3. How to use Control theory for junior, mid-level, and senior-level data scientists

You can use Control theory in managing junior data scientists by defining clear parameters. For example, if you are a manager given a task to work on selling widgets to small businesses and you hire three data scientists with different experience levels then give each person one element that they will be responsible for like making sure there’s enough supply to meet demand or managing the cost of the campaign or managing demand.

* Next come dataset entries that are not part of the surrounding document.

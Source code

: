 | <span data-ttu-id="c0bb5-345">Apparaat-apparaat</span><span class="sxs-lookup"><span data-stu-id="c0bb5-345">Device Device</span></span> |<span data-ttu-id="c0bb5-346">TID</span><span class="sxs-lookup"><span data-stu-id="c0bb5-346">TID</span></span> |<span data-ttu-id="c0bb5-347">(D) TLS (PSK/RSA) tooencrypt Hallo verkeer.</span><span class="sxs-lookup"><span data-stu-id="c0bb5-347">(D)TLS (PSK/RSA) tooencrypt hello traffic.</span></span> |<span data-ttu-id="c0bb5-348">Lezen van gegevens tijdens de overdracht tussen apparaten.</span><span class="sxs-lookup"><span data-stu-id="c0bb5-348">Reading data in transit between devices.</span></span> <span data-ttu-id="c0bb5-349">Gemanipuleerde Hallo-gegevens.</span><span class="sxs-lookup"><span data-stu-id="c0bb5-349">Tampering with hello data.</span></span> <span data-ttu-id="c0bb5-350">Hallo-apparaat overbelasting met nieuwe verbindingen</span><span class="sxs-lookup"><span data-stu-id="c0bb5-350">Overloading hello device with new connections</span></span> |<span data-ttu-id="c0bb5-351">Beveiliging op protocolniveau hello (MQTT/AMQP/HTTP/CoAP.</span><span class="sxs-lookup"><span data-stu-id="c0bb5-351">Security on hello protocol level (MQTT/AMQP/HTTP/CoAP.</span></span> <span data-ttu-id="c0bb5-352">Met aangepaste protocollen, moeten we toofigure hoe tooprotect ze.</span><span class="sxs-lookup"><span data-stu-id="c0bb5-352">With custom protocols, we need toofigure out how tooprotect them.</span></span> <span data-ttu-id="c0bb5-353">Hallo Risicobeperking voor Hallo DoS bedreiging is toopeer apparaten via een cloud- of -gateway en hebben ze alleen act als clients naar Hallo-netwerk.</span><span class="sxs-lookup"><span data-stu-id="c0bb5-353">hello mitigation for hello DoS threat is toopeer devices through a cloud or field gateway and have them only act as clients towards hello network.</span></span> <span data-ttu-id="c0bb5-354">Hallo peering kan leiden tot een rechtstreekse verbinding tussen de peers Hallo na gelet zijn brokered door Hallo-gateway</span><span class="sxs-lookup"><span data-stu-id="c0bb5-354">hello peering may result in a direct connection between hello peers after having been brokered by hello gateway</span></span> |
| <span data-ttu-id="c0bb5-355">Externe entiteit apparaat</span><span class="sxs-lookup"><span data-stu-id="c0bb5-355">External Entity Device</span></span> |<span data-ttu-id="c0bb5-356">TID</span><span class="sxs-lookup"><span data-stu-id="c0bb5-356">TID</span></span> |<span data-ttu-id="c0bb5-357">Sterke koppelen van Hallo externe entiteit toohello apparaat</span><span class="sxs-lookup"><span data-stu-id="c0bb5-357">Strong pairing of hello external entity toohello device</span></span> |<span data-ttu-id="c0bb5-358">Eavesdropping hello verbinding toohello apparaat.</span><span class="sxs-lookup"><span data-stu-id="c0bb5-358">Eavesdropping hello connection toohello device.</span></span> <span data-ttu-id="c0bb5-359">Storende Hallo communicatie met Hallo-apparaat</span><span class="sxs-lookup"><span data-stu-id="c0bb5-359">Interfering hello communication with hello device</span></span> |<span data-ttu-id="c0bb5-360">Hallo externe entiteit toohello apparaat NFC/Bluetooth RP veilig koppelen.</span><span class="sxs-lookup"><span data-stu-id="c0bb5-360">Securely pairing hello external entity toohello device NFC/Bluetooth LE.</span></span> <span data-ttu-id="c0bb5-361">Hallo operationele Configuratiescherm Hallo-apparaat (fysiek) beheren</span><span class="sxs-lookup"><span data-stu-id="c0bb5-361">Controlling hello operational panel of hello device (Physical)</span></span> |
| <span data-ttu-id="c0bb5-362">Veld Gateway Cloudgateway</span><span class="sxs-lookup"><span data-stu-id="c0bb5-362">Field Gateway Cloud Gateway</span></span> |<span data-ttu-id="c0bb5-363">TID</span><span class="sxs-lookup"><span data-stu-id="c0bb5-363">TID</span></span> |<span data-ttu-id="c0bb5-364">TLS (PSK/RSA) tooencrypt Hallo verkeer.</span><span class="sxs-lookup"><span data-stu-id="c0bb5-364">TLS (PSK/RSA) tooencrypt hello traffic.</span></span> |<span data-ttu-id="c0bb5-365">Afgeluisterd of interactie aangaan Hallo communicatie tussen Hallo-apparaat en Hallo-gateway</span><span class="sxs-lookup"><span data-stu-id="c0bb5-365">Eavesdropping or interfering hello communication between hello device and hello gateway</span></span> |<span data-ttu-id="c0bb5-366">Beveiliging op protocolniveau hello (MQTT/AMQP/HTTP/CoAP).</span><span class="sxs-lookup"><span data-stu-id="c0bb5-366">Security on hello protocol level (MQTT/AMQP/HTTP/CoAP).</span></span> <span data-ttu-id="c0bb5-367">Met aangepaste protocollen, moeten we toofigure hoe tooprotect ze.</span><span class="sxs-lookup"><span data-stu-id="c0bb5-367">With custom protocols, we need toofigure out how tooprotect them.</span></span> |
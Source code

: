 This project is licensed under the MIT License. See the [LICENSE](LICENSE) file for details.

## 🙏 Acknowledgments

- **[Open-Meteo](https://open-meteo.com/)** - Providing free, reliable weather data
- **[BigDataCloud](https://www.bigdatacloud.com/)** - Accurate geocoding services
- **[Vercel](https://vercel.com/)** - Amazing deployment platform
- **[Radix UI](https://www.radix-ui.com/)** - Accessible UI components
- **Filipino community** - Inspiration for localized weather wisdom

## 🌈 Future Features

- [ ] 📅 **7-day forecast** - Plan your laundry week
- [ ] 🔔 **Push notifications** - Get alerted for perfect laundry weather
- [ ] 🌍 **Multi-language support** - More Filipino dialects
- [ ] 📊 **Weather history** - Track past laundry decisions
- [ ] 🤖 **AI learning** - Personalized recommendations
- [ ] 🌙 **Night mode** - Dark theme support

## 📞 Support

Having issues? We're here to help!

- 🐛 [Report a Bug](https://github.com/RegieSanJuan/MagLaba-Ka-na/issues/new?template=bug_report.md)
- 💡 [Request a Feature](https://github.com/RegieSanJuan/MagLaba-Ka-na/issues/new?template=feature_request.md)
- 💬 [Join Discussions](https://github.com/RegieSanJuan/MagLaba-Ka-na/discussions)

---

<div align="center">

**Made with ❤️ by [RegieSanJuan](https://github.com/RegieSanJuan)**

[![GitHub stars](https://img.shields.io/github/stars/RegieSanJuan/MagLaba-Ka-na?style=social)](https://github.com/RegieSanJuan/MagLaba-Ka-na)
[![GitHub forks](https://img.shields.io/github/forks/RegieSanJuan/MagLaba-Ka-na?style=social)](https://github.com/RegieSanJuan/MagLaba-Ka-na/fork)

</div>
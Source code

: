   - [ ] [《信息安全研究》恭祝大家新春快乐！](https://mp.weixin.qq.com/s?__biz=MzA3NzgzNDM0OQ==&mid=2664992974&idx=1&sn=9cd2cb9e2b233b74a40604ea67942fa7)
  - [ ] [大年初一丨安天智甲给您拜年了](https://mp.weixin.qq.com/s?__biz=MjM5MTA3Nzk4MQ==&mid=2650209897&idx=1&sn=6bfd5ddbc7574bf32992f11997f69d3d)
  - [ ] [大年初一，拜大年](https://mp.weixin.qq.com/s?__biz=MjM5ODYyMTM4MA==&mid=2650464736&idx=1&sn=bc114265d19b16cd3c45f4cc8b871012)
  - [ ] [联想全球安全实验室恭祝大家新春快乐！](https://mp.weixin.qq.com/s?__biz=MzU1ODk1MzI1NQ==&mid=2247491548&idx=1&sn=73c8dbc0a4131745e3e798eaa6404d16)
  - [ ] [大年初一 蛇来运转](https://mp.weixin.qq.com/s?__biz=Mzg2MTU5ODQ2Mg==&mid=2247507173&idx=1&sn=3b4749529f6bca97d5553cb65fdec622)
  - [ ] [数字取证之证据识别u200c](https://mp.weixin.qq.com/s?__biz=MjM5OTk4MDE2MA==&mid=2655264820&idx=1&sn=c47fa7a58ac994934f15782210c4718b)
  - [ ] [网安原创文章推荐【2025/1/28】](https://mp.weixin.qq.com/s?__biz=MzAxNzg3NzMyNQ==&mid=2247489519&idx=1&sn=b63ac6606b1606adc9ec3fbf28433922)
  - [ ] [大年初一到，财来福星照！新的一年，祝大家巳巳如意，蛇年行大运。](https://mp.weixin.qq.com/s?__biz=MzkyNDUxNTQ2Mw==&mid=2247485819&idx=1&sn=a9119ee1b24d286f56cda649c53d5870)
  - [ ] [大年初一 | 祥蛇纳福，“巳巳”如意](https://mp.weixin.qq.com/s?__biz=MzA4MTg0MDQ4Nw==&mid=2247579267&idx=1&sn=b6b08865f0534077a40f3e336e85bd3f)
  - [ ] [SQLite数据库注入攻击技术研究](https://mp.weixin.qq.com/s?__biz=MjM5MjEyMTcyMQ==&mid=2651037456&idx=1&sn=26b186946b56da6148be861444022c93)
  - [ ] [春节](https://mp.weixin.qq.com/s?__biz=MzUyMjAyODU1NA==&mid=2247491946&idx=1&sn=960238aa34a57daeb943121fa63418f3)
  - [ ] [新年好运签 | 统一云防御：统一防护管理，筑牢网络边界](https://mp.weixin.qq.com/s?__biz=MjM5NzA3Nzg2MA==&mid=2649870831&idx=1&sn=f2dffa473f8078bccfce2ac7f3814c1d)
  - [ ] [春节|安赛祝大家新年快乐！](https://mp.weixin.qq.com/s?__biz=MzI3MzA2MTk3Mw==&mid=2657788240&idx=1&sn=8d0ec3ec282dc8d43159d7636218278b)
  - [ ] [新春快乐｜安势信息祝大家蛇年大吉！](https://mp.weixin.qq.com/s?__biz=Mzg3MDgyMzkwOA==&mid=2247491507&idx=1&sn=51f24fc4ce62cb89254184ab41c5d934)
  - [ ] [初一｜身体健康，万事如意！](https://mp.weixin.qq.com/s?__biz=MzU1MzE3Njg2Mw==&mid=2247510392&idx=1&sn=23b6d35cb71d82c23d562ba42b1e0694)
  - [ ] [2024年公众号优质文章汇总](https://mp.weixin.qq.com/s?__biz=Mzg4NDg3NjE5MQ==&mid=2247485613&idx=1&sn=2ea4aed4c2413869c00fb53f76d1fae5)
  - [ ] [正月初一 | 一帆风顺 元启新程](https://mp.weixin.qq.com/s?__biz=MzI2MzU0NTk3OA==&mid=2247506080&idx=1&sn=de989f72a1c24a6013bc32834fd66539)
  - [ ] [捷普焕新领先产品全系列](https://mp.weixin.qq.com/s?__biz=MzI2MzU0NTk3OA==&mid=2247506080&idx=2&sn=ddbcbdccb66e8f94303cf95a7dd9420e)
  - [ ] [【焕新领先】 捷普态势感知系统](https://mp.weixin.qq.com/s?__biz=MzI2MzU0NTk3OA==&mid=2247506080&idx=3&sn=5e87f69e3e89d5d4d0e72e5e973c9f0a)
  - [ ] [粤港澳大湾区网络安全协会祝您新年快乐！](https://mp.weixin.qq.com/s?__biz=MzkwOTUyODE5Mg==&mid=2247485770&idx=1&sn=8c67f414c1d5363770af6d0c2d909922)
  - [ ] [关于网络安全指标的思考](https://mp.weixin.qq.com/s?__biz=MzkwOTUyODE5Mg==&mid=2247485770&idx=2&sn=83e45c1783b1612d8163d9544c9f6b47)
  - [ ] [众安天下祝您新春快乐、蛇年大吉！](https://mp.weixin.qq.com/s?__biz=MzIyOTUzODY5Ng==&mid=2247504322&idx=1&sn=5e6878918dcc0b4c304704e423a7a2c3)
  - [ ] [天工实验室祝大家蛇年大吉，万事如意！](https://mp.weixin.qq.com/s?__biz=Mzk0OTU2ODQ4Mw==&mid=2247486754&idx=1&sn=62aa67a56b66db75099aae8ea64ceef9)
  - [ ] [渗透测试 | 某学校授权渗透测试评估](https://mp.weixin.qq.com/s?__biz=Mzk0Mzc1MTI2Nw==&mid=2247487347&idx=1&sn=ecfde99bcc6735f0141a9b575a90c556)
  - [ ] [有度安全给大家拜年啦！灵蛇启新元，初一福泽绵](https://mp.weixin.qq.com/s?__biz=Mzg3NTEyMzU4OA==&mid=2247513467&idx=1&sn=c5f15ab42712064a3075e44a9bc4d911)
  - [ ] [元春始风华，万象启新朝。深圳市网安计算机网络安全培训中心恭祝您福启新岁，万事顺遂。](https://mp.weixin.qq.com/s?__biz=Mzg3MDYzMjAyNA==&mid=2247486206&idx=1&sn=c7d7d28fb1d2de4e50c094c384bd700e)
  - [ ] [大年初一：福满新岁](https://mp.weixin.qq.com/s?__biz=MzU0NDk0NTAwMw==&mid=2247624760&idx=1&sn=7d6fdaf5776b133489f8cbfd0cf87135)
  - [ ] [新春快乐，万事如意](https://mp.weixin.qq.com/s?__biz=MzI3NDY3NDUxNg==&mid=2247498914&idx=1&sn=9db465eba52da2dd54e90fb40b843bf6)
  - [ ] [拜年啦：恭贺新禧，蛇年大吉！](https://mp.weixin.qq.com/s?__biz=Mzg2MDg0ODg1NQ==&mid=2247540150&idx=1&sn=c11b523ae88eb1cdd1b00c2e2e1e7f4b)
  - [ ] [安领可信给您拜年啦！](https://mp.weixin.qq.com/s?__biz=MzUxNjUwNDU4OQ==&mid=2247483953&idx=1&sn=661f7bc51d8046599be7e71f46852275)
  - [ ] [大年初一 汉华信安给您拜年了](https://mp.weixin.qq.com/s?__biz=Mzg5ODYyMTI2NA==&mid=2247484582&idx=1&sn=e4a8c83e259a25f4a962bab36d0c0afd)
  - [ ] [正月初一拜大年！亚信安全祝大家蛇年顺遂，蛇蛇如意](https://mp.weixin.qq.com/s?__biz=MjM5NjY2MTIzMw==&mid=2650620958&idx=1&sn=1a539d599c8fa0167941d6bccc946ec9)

-If you hire a junior data scientist then define what was successful for the last project and set clear parameters to follow that pattern. For this role, you would emphasize their technical ability and willingness to follow directions when you are hiring for this role. He/she is more likely to do exploratory data analysis and documentation.

-Midlevel data scientists can figure out ways to get the desired results within those boundaries after understanding objectives. They are more likely to try something new because they have enough experience with previous projects. They are likely to test different machine learning algorithms for defined outcomes. When hiring for this role, your interview questions should be designed to capture their ability to solve problems collaboratively with other team members and focus on driving their efforts for achieving their goals.

-Senior data scientists will have a better understanding of how your company works and what parameters are important to set so they can find out ways that achieve it in the best way possible. You might want to start with an idea or an innovative way that you haven’t really done before. You should get senior data scientists more free reign to explore and challenge assumptions. As such, it’s critical to look for their previous experience of managing projects from idealization to production should be your hiring criteria.

4. Why you should try out this new system of management

We know this is typically how hospital staff are managed. When you walk into a hospital, you are likely to get a nurse who will check your temperature and blood pressure as a routine. Let’s say you need a neurosurgeon, you know he/she is not bounded by predefined procedures and closely monitored/managed by the hospital executives.

It’s easy to assign tasks and approach your management focus sorely based on how difficult some of the tasks are (i.e. give the easy tasks to the junior data scientists). However, I recommend that you should shift your management focus based on what you can control.

– Junior data scientists need to be guided by more experienced data scientists; they may feel inadequate in their abilities and skills if left on their own.

– Midlevel staff will benefit from having control over projects which allows them to make decisions for themselves (or with their junior data scientists).

– Senior staff will be able to pool their experience and knowledge while managing the work of both junior and mid-level staff.

Data science is a field that requires an understanding of statistics, machine learning, and data engineering. It’s not easy to learn all these skills in one go AND apply them to real-life projects. It would take time and experience to build your skillsets. As you progress your career towards being a project lead, manager, or executive, you will need to start thinking about developing your management skills (i.e. soft skills). When you become a manager, leader, or boss, perhaps you could utilize the Control theory to rethink how to manage your data scientists while managing multiple projects and stakeholders. Typically, assigning easy tasks to junior staff and difficult tasks to senior staff is a good idea but by using this approach, you might be missing out on opportunities for both types of employees to grow their skillsets.